GIVEN INFORMATION below:

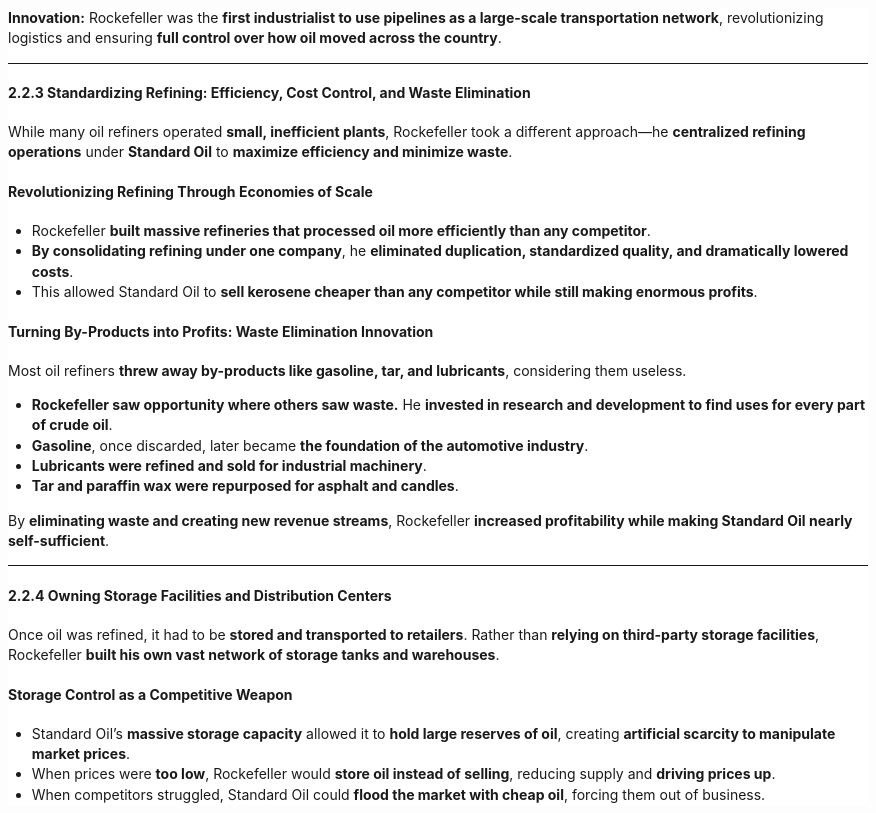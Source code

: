 **Innovation:** Rockefeller was the **first industrialist to use pipelines as a large-scale transportation network**, revolutionizing logistics and ensuring **full control over how oil moved across the country**.

------

#### **2.2.3 Standardizing Refining: Efficiency, Cost Control, and Waste Elimination**

While many oil refiners operated **small, inefficient plants**, Rockefeller took a different approach—he **centralized refining operations** under **Standard Oil** to **maximize efficiency and minimize waste**.

#### **Revolutionizing Refining Through Economies of Scale**

- Rockefeller **built massive refineries that processed oil more efficiently than any competitor**.
- **By consolidating refining under one company**, he **eliminated duplication, standardized quality, and dramatically lowered costs**.
- This allowed Standard Oil to **sell kerosene cheaper than any competitor while still making enormous profits**.

#### **Turning By-Products into Profits: Waste Elimination Innovation**

Most oil refiners **threw away by-products like gasoline, tar, and lubricants**, considering them useless.

- **Rockefeller saw opportunity where others saw waste.** He **invested in research and development to find uses for every part of crude oil**.
- **Gasoline**, once discarded, later became **the foundation of the automotive industry**.
- **Lubricants were refined and sold for industrial machinery**.
- **Tar and paraffin wax were repurposed for asphalt and candles**.

By **eliminating waste and creating new revenue streams**, Rockefeller **increased profitability while making Standard Oil nearly self-sufficient**.

------

#### **2.2.4 Owning Storage Facilities and Distribution Centers**

Once oil was refined, it had to be **stored and transported to retailers**. Rather than **relying on third-party storage facilities**, Rockefeller **built his own vast network of storage tanks and warehouses**.

#### **Storage Control as a Competitive Weapon**

- Standard Oil’s **massive storage capacity** allowed it to **hold large reserves of oil**, creating **artificial scarcity to manipulate market prices**.
- When prices were **too low**, Rockefeller would **store oil instead of selling**, reducing supply and **driving prices up**.
- When competitors struggled, Standard Oil could **flood the market with cheap oil**, forcing them out of business.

End of GIVEN INFORMATION.

* _WHAT YOU ARE ASKED TO DO_: The answer must be the full listing, exact in every line, with the pictures removed.

* _RESULT OF THIS EXERCISE_:
Source code

: **Innovation:** Rockefeller was the **first industrialist to use pipelines as a large-scale transportation network**, revolutionizing logistics and ensuring **full control over how oil moved across the country**.

------

#### **2.2.3 Standardizing Refining: Efficiency, Cost Control, and Waste Elimination**

While many oil refiners operated **small, inefficient plants**, Rockefeller took a different approach—he **centralized refining operations** under **Standard Oil** to **maximize efficiency and minimize waste**.

#### **Revolutionizing Refining Through Economies of Scale**

- Rockefeller **built massive refineries that processed oil more efficiently than any competitor**.
- **By consolidating refining under one company**, he **eliminated duplication, standardized quality, and dramatically lowered costs**.
- This allowed Standard Oil to **sell kerosene cheaper than any competitor while still making enormous profits**.

#### **Turning By-Products into Profits: Waste Elimination Innovation**

Most oil refiners **threw away by-products like gasoline, tar, and lubricants**, considering them useless.

- **Rockefeller saw opportunity where others saw waste.** He **invested in research and development to find uses for every part of crude oil**.
- **Gasoline**, once discarded, later became **the foundation of the automotive industry**.
- **Lubricants were refined and sold for industrial machinery**.
- **Tar and paraffin wax were repurposed for asphalt and candles**.

By **eliminating waste and creating new revenue streams**, Rockefeller **increased profitability while making Standard Oil nearly self-sufficient**.

------

#### **2.2.4 Owning Storage Facilities and Distribution Centers**

Once oil was refined, it had to be **stored and transported to retailers**. Rather than **relying on third-party storage facilities**, Rockefeller **built his own vast network of storage tanks and warehouses**.

#### **Storage Control as a Competitive Weapon**

- Standard Oil’s **massive storage capacity** allowed it to **hold large reserves of oil**, creating **artificial scarcity to manipulate market prices**.
- When prices were **too low**, Rockefeller would **store oil instead of selling**, reducing supply and **driving prices up**.
- When competitors struggled, Standard Oil could **flood the market with cheap oil**, forcing them out of business.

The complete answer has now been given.